犯人グループへの現金の受渡しが不発に終わった後、事態は急展開を迎え、10月7日~13日の間に青酸ソーダ入りの商品が愛知県、大阪府、京都府、兵庫県の小売店に合計13個置かれていました。 さらに10月25日にはNHK大阪放送局に青酸ソーダの錠剤が到着し、日本中を巻き込んだ前代未聞の事件に発展します。 しかし、捜査本部の必死の捜査にも関わらず、犯人グループにつながる有力な手掛かりはつかめないまま時間だけが過ぎていきました。

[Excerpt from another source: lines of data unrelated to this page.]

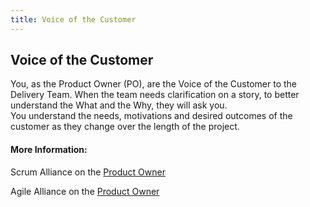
 ```yaml
---
title: Voice of the Customer
---
```

## Voice of the Customer

You, as the Product Owner (PO), are the Voice of the Customer to the Delivery Team. When the team needs clarification on a story, to better understand the What and the Why, they will ask you.<BR>
You understand the needs, motivations and  desired outcomes of the customer as they change over the length of the project.

#### More Information:
<!-- Please add any articles you think might be helpful to read before writing the article -->
Scrum Alliance on the <a href='https://www.scrumalliance.org/community/articles/2014/july/who-is-your-product-owner' target='_blank' rel='nofollow'>Product Owner</a>

Agile Alliance on the <a href='https://www.agilealliance.org/glossary/product-owner/' target='_blank' rel='nofollow'>Product Owner</a>



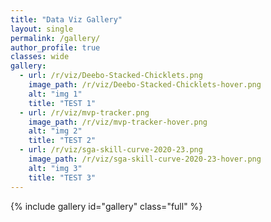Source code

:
 ```yaml
---
title: "Data Viz Gallery"
layout: single
permalink: /gallery/
author_profile: true
classes: wide
gallery:
  - url: /r/viz/Deebo-Stacked-Chicklets.png
    image_path: /r/viz/Deebo-Stacked-Chicklets-hover.png
    alt: "img 1"
    title: "TEST 1"
  - url: /r/viz/mvp-tracker.png
    image_path: /r/viz/mvp-tracker-hover.png
    alt: "img 2"
    title: "TEST 2"
  - url: /r/viz/sga-skill-curve-2020-23.png
    image_path: /r/viz/sga-skill-curve-2020-23-hover.png
    alt: "img 3"
    title: "TEST 3"
---
```


{% include gallery id="gallery" class="full" %}
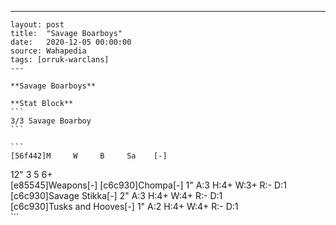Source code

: ---
    layout: post
    title:  "Savage Boarboys"
    date:   2020-12-05 00:00:00
    source: Wahapedia
    tags: [orruk-warclans]
    ---
    
    **Savage Boarboys**
    
    **Stat Block**
    ```
    3/3 Savage Boarboy
    ```
    
    ```
    [56f442]M     W     B     Sa    [-]
12"   3     5     6+    
[e85545]Weapons[-]
[c6c930]Chompa[-]
1"     A:3    H:4+   W:3+   R:-    D:1   
[c6c930]Savage Stikka[-]
2"     A:3    H:4+   W:4+   R:-    D:1   
[c6c930]Tusks and Hooves[-]
1"     A:2    H:4+   W:4+   R:-    D:1   
    ```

グリコ・森永事件ではハウス食品、不二家、駿河屋も脅迫された

江崎グリコ、丸大食品、森永製菓と食品会社をターゲットとした脅迫事件は、さらに飛び火してハウス食品、不二家、駿河屋も被害に遭っています。 昭和58年11月にハウス食品、不二家は同年12月、駿河屋は昭和59年2月にそれぞれ脅迫状が到着しましたが、現金は犯人グループには渡っていません。 特に、ハウス食品への脅迫事件において、現場付近で3回にわたりキツネ目の男が目撃されるものの、現場の刑事には職務質問などに制限がかけられていたため拘束できませんでした。

グリコ・森永事件の犯人や動機の様々な説

グリコ・森永事件では幸いにも1名の犠牲者もなく、現金の受渡しも不発に終わり、昭和59年8月12日にはかい人21面相から終結宣言がなされました。 しかし、日本中を震撼させたグリコ・森永事件には犯人グループに女性や子供が関わっていることなどから、終結宣言後も犯人像や動機について、様々な憶測が流れています。

株価操作により利益を得ることが目的だった説

グリコ・森永事件における犯人グループの動機について、最初から現金を得ることが目的ではなく、株価操作によって大きな利益を得ることだとする説が根強く残っています。 実際、グリコ株は昭和58年1月には745円でしたが、事件の最中である5月には598円に根を下げており、1985年8月に終結宣言がなされると株価は徐々に値を上げています。 こうした株の動きを利用すれば、現金受渡しのリスクを負うことなく巨額の儲けを出すことも十分に可能です。

犯人は宮崎学である説

宮崎学氏は京都市出身の評論家、小説家、ノンフィクションライターですが、1970年には「週間現代」において株式を担当するフリー記者となります。 また、マスメディアを利用して警察当局と敵対したり、アウトロー人脈とのつながりが指摘されるなど、非常に破天荒な生き方をする作家としても知られています。 さらに、ルックスがキツネ目の男によく似ていることもあり、捜査当局は任意に聴取を行っていますが、キツネ目の男が目撃された日には、都内の音楽大学の労組会議に出席しており、身柄拘束には至っていません。

犯人は被差別部落である説

犯人グループの中に「被差別部落関係者がいるのではないか」といった説も事件当初から囁かれていました。 その根拠としては、9月18日に電話でかかってきた子供の脅迫テープを詳細に分析すると、革製品にのみ使われる特殊なミシンの音が入っていたことなどがあげられます。 また、宮崎学氏は被差別部落に対する捜査に対して部落開放同盟から強い抗議があり、断念せざるを得なかったとしていますが、真相は定かではありません。

グリコ・森永事件は時効となった

日本全国を震撼させたグリコ・森永事件ですが、昭和59年8月12日の終息宣言を最後に、「かい人21面相」は我々の前に姿を見せることがありませんでした。 そして、平成6年には江崎グリコ社長誘拐事件が、平成14年2月には東京・愛知で青酸入り菓子がばら撒かれた殺人未遂事件などが公訴時効となりました。 こうして、グリコ・森永事件は幕を閉じますが、捜査に関わった捜査員は約130万1千人、捜査対象者は約12万5千人にも上ります。

グリコ・森永事件をモデルとした映画が作成される

グリコ・森永事件は、日本中に大きなインパクトを残した事件であったため、小説のモチーフとなることも多く、映画化されたものもあります。 代表的な作品では、高村薫氏の小説を映画化し、渡哲也氏、吉川晃司氏の出演で話題となった「レディー・ジョーカー」があります。 また、令和2年に公開が予定されている、塩田武士氏の小説「罪の声」は小栗旬氏と星野源氏が出演することで話題を呼んでおり、どこまで事件の真相に迫っているかに注目が集まっています。

まとめ

江崎グリコ社長の誘拐事件に端を発した「グリコ・森永事件」は、昭和史に残る未解決事件であり、犯人像や動機も特定されないまま、その真相は未だ闇の中にあります。 無差別に青酸入りの食品をばら撒くといった、脅迫事件は後の犯罪にも大きな影響を及ぼすことになりました。今後このような犯罪を発生させないためにも、私たちはこの事件を忘れてはなりません。